### Instructions for the task
Pick out the lines below with "function" and list them.

Data entries:
Start of Block

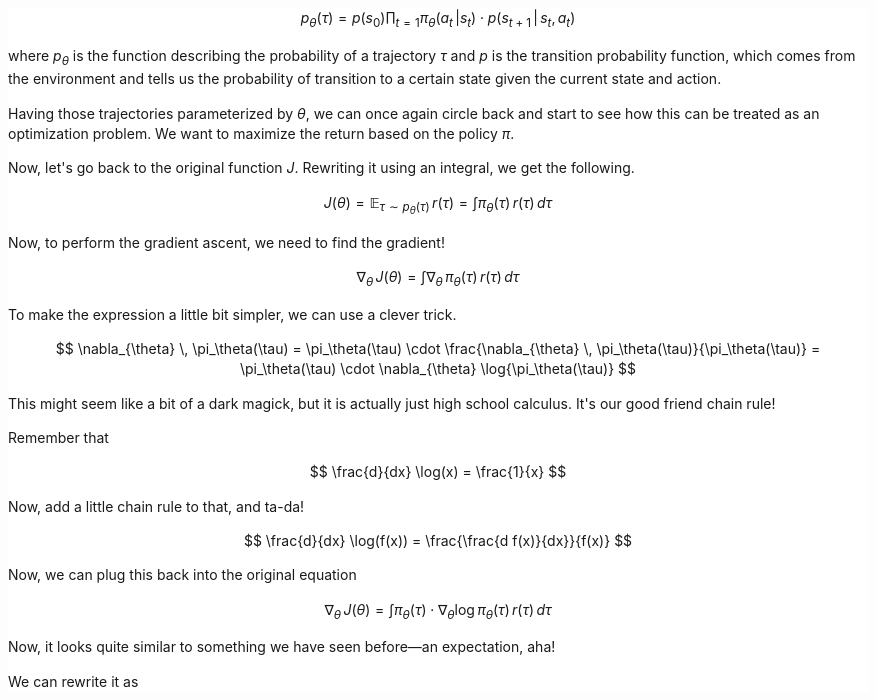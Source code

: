 $$
p_\theta(\tau) = p(s_0) \prod_{t=1} \pi_{\theta}(a_t \, | s_t) \cdot p(s_{t+1} \, | \,s_t, a_t)
$$

where $p_\theta$ is the function describing the probability of a trajectory $\tau$ and $p$ is the transition probability function, which comes from the environment and tells us the probability of transition to a certain state given the current state and action.

Having those trajectories parameterized by $\theta$, we can once again circle back and start to see how this can be treated as an optimization problem. We want to maximize the return based on the policy $\pi$.

Now, let's go back to the original function $J$. Rewriting it using an integral, we get the following. 

$$
J(\theta) = \mathbb{E}_{\tau \sim p_\theta (\tau)} \, r(\tau) = \int \pi_\theta(\tau) \, r(\tau) \, d\tau
$$

Now, to perform the gradient ascent, we need to find the gradient!

$$
\nabla_\theta \, J(\theta) = \int \nabla_{\theta} \, \pi_\theta(\tau) \, r(\tau) \, d\tau
$$

To make the expression a little bit simpler, we can use a clever trick.

$$
\nabla_{\theta} \, \pi_\theta(\tau) = \pi_\theta(\tau) \cdot \frac{\nabla_{\theta} \, \pi_\theta(\tau)}{\pi_\theta(\tau)} = \pi_\theta(\tau) \cdot \nabla_{\theta} \log{\pi_\theta(\tau)}
$$

This might seem like a bit of a dark magick, but it is actually just high school calculus. It's our good friend chain rule!

Remember that

$$
\frac{d}{dx} \log(x) = \frac{1}{x}
$$

Now, add a little chain rule to that, and ta-da!

$$
\frac{d}{dx} \log(f(x)) = \frac{\frac{d f(x)}{dx}}{f(x)}
$$


Now, we can plug this back into the original equation

$$
\nabla_\theta \, J(\theta) = \int \pi_\theta(\tau) \cdot \nabla_{\theta} \log{\pi_\theta(\tau)}\, r(\tau) \, d\tau
$$

Now, it looks quite similar to something we have seen before—an expectation, aha!

We can rewrite it as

End of Block

### Task result
where $p_\theta$ is the function describing the probability of a trajectory $\tau$ and $p$ is the transition probability function, which comes from the environment and tells us the probability of transition to a certain state given the current state and action.
Now, let's go back to the original function $J$. Rewriting it using an integral, we get the following. 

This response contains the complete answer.